There are a number of big organizations around the world collecting data daily from millions of users. They know what users are up to now and what their needs are, what they purchase and what they do daily. These organizations have learnt that information is the key to success. As much as they learn more about their customers, companies, and markets, the more accurately they can lock their targets, customize products, tailor services, predict trends, reduce risks, and increase their profits.

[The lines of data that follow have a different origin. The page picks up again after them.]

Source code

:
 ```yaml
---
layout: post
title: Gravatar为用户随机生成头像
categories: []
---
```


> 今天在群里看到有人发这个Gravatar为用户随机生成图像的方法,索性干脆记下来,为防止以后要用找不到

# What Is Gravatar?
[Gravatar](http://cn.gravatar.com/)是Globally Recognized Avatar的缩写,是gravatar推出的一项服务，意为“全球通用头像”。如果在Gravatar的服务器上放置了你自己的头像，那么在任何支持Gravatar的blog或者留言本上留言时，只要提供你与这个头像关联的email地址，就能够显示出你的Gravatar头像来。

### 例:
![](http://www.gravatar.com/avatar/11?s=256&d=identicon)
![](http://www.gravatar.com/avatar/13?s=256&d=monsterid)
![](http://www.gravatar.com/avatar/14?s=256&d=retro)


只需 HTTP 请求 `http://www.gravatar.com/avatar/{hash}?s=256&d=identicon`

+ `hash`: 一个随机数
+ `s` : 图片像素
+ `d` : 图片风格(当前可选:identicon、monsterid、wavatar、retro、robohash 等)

ScrapingBee Extract Rules let you turn a web page into clean JSON by choosing CSS or XPath selectors and output types such as text, HTML, attributes, or lists; this guide shows short, side-by-side examples in JSON, CSS, and XPath, along with clear Python, Node, and cURL code, and it also covers pagination, dynamic pages, and quick debugging so you can copy a pattern, add your own selectors, and get reliable data with less effort.
In plain words, an extract rule is a tiny map. Each map key names a field you want. Each field holds a selector and a type. ScrapingBee runs the selectors on the page. Then it returns a JSON object that matches your map.
Because the response is JSON, your code can store, filter, and transform the data without extra parsing.
You pass your JSON in a parameter named extract_rules. For GET requests, you URL-encode the JSON. For POST requests, you can send the JSON string in the body or as a parameter. The API returns a JSON payload that holds your fields. You can also send data through a ScrapingBee Post Request in Python, Node.js, and cURL when you need to handle larger or more complex extract rules.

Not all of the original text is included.